If you are thinking of observing the Sun from elsewhere then I recommend waiting until close to sunset, so that sun is very low on the horizon and so safer to observe.  We are all used to visitors taking photos of the setting sun but this time you will probably be staring at the sun for longer so take extra care.

Observing the Sun directly with a telescope or a camera with a telephoto lens will seriously damage your eyesight - and your camera might get damaged too.

You may also have heard that you can use welding glass to look at the Sun- this is true but the older type number 14 is the only safe grade.  If you can see landscape through the glass as well as the sun, it is not good enough. Sunglasses? No way- unless they are the bone-fide solar-viewing glasses, which will be available on the rooftop terrace at Camana Bay.

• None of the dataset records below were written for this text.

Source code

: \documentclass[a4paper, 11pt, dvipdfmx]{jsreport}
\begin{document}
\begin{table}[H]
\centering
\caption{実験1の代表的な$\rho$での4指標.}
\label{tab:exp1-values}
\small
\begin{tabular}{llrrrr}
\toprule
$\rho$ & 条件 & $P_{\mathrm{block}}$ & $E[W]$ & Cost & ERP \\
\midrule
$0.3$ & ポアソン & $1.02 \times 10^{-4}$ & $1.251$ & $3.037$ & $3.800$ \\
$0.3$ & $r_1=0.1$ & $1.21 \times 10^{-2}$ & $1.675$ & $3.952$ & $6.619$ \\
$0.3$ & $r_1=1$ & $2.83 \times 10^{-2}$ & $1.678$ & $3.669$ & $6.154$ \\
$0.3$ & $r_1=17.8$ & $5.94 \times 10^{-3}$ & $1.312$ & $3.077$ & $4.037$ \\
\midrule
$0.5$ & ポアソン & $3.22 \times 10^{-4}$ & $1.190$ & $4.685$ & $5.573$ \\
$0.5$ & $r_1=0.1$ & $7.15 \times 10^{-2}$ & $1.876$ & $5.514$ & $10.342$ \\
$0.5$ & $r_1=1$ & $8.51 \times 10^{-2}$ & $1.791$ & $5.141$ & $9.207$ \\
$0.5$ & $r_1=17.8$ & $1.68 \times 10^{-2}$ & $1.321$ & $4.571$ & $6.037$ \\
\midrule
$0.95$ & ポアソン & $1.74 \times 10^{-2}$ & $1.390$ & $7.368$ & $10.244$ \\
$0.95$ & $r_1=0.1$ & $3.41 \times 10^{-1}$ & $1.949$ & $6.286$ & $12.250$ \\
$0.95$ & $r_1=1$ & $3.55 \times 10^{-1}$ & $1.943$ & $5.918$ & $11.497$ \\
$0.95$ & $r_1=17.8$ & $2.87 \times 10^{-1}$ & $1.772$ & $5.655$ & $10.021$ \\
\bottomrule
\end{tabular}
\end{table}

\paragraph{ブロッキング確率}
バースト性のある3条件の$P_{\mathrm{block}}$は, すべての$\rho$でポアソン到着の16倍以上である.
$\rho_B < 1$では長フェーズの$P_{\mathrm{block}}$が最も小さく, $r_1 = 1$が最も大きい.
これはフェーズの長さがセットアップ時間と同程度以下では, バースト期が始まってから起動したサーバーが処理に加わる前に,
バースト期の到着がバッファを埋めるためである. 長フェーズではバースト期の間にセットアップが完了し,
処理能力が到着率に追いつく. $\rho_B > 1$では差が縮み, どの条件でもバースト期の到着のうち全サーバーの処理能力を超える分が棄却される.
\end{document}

So why is this an Important Event?

Quite simply Transits of Venus are among the rarest of predictable astronomical events. After a first attempt to predict the event, by Johannes Kepler, it was in fact observed 8 years later by Jeremiah Horrocks in 1639. This enabled, for the first time, accurate measurements in astronomical distances to be made, in particular the distance of the Sun from the Earth. This important “yard stick” is called the “The Astronomical Unit”.  Each successive transit attracted world-wide expeditions including that of James Cook’s first voyage to Hawaii to see the event in 1769.

There is a curious mathematical pattern to the frequency of the transits.  Think of a pair of transits 8 years apart, of which we are about to observe the second of the pair.  Both of these transits occur in June.  We then have to wait a mere 105 ½ years until the next pair. So the next pair of events will be in December 2117 and December 2125.  Follow this by another long wait, but this time 121 ½ years, which brings us back to June but in 2247 and the cycle begins again.

Schools will be interested to know that there is a world–wide experiment to time the two points when Venus starts to cross the Sun’s disk.  These two moments in time are not easy to measure; the second produces the famous “tear drop” effect.


The trick is to time exactly when the “drop” is inside the Sun’s disk. This time there is even a free “app” for your electronic gadgets, so you can practice the timing beforehand.

For more information visit http://www.transitofvenus.org/

Without doubt this is a very rare event and unique in our lifetime, and it is an interesting thought to think how old our children’s children will be in 2117 when the next transit occurs. So please just come with your eyes and enjoy!